Utterson later learned that Hyde's handwriting was identical to Jekyll's, only slanted differently. He became convinced Jekyll had forged it and was protecting Hyde.
Later, Jekyll's butler Poole came to Utterson to inform the lawyer of grave happenings at the Jekyll residence. Dr. Jekyll had locked himself in his study and would not come out. The butler as convinced that Hyde had murdered his master and now occupied the room. Utterson returned to the house with Poole, who battered down the study door with an axe. There the two discovered Edward Hyde, dead by his own hands.
Finding no sign of Jekyll's body, Utterson set about reading a series of letters written to him by Jekyll, as well as one by the late Dr. Lanyon. From these, Utterson learned the shocking truth: Jekyll was Hyde! The two men were the same person, Jekyll's experiments to separate his evil self only resulting in the one body transforming, thus creating Edward Hyde.
Dr. Jekyll and Mr. Hyde (1931)
Dr. Jekyll and Mr. Hyde (1986)
Utterson's role is much the same as in the novel. He is aware of Jekyll's experiments from the beginning although he does not believe it is possible to separate man's two halves. However, he is far more supportive of Jekyll than their small-minded mutual colleague Dr. Lanyon.
He suspects Hyde of blackmailing Jekyll and learns of the man's many atrocities through his cousin Richard Enfield. When Poole comes to him thinking Hyde has murdered Jekyll and secreted himself in the doctor's study, he and Poole break down the door to discover Hyde sitting dead at Jekyll's desk, having poisoned himself.

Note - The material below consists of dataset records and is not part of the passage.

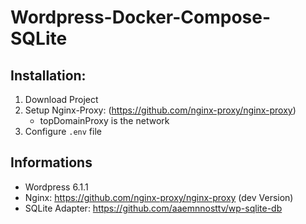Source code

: # Wordpress-Docker-Compose-SQLite

## Installation:

1. Download Project
2. Setup Nginx-Proxy: (https://github.com/nginx-proxy/nginx-proxy)
   - topDomainProxy is the network
3. Configure `.env` file

## Informations

- Wordpress 6.1.1
- Nginx: https://github.com/nginx-proxy/nginx-proxy (dev Version)
- SQLite Adapter: https://github.com/aaemnnosttv/wp-sqlite-db
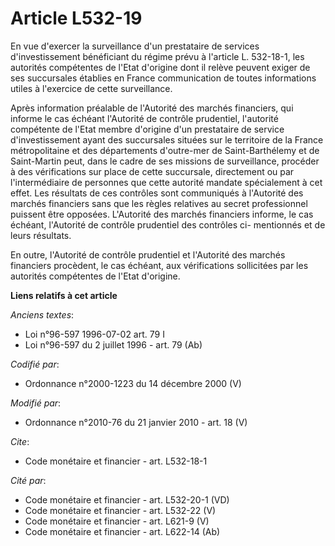 # Article L532-19

En vue d'exercer la surveillance d'un prestataire de services d'investissement bénéficiant du régime prévu à l'article L.
532-18-1, les autorités compétentes de l'Etat d'origine dont il relève peuvent exiger de ses succursales établies en France
communication de toutes informations utiles à l'exercice de cette surveillance. 

Après information préalable de l'Autorité des marchés financiers, qui informe le cas échéant l'Autorité de contrôle
prudentiel, l'autorité compétente de l'Etat membre d'origine d'un prestataire de service d'investissement ayant des
succursales situées sur le territoire de la France métropolitaine et des départements d'outre-mer de Saint-Barthélemy et de
Saint-Martin peut, dans le cadre de ses missions de surveillance, procéder à des vérifications sur place de cette succursale,
directement ou par l'intermédiaire de personnes que cette autorité mandate spécialement à cet effet. Les résultats de ces
contrôles sont communiqués à l'Autorité des marchés financiers sans que les règles relatives au secret professionnel puissent
être opposées. L'Autorité des marchés financiers informe, le cas échéant, l'Autorité de contrôle prudentiel des contrôles ci-
mentionnés et de leurs résultats. 

En outre, l'Autorité de contrôle prudentiel et l'Autorité des marchés financiers procèdent, le cas échéant, aux vérifications
sollicitées par les autorités compétentes de l'Etat d'origine.

**Liens relatifs à cet article**

_Anciens textes_:

  - Loi n°96-597 1996-07-02 art. 79 I
  - Loi n°96-597 du 2 juillet 1996 - art. 79 (Ab)

_Codifié par_:

  - Ordonnance n°2000-1223 du 14 décembre 2000 (V)

_Modifié par_:

  - Ordonnance n°2010-76 du 21 janvier 2010 - art. 18 (V)

_Cite_:

  - Code monétaire et financier - art. L532-18-1

_Cité par_:

  - Code monétaire et financier - art. L532-20-1 (VD)
  - Code monétaire et financier - art. L532-22 (V)
  - Code monétaire et financier - art. L621-9 (V)
  - Code monétaire et financier - art. L622-14 (Ab)
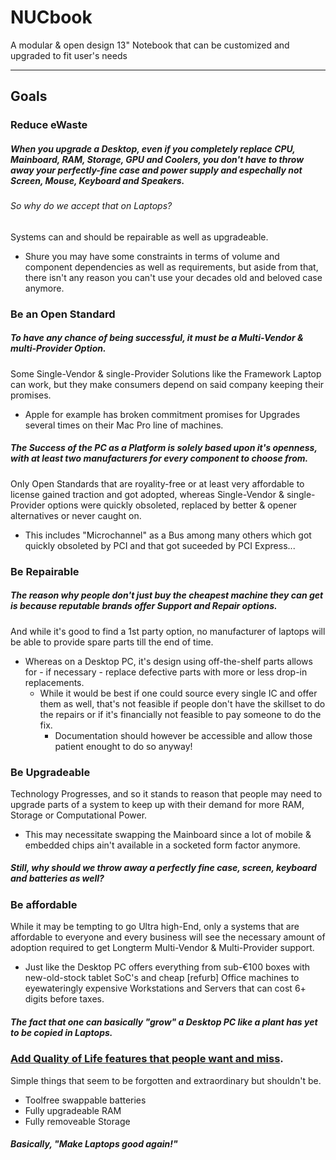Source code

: # NUCbook
A modular &amp; open design 13" Notebook that can be customized and upgraded to fit user's needs

---

## Goals

###
### Reduce eWaste
##### When you upgrade a Desktop, even if you completely replace CPU, Mainboard, RAM, Storage, GPU and Coolers, you don't have to throw away your perfectly-fine case and power supply and espechally not Screen, Mouse, Keyboard and Speakers.
###### So why do we accept that on Laptops?
Systems can and should be repairable as well as upgradeable.
- Shure you may have some constraints in terms of volume and component dependencies as well as requirements, but aside from that, there isn't any reason you can't use your decades old and beloved case anymore.

###
### Be an Open Standard
##### To have any chance of being successful, it must be a Multi-Vendor & multi-Provider Option.
Some Single-Vendor & single-Provider Solutions like the Framework Laptop can work, but they make consumers depend on said company keeping their promises.
- Apple for example has broken commitment promises for Upgrades several times on their Mac Pro line of machines.
##### The Success of the PC as a Platform is solely based upon it's openness, with at least two manufacturers for every component to choose from.
Only Open Standards that are royality-free or at least very affordable to license gained traction and got adopted, whereas Single-Vendor & single-Provider options were quickly obsoleted, replaced by better & opener alternatives or never caught on.
- This includes "Microchannel" as a Bus among many others which got  quickly obsoleted by PCI and that got suceeded by PCI Express...

###
### Be Repairable
##### The reason why people don't just buy the cheapest machine they can get is because reputable brands offer Support and Repair options.
And while it's good to find a 1st party option, no manufacturer of laptops will be able to provide spare parts till the end of time.
- Whereas on a Desktop PC, it's design using off-the-shelf parts allows for - if necessary - replace defective parts with more or less drop-in replacements.
  - While it would be best if one could source every single IC and offer them as well, that's not feasible if people don't have the skillset to do the repairs or if it's financially not feasible to pay someone to do the fix.
    - Documentation should however be accessible and allow those patient enought to do so anyway!

### Be Upgradeable
Technology Progresses, and so it stands to reason that people may need to upgrade parts of a system to keep up with their demand for more RAM, Storage or Computational Power.
- This may necessitate swapping the Mainboard since a lot of mobile & embedded chips ain't available in a socketed form factor anymore.
##### Still, why should we throw away a perfectly fine case, screen, keyboard and batteries as well?

###
### Be affordable
While it may be tempting to go Ultra high-End, only a systems that are affordable to everyone and every business will see the necessary amount of adoption required to get Longterm Multi-Vendor & Multi-Provider support.
- Just like the Desktop PC offers everything from sub-€100 boxes with new-old-stock tablet SoC's and cheap [refurb] Office machines to eyewateringly expensive Workstations and Servers that can cost 6+ digits before taxes.
##### The fact that one can basically "grow" a Desktop PC like a plant has yet to be copied in Laptops.

###
### [Add Quality of Life features that people want and miss](./docs/FEATURES.md).
Simple things that seem to be forgotten and extraordinary but shouldn't be.
- Toolfree swappable batteries
- Fully upgradeable RAM
- Fully removeable Storage
##### Basically, "Make Laptops good again!"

They learn the truth from Jekyll's papers and Utterson also discovers that Jekyll has left his entire fortune and estate to his childhood friend and lawyer. Sometime later, Utterson, along with Poole and the rest of Jekyll's servants, attend Edward Hyde's funeral, after which they make a mutual agreement never to reveal that Jekyll was Hyde, so as not to besmirch the doctor's good name.
- Despite the title, Utterson is the main character of The Strange Case of Dr. Jekyll and Mr. Hyde (or at least its reader identification figure), with the title characters playing supporting roles in a mystery story told entirely from Utterson's perspective.
- Curiously, despite this Utterson is either omitted entirely from film and stage adaptations of the novel or else his role is diminished, usually filled by the character of Dr. Lanyon, as in the 1931 film described above.
- Notable exceptions to this include the loose adaptation I, Monster in which Jekyll and Hyde's names are inexplicably changed to Blake and Marlowe, and Utterson's first name is changed to Frederick. Here, Utterson, despite the changed names, serves at the main heroic character of the story and is even Hyde/Blake's undoer at the film's climax.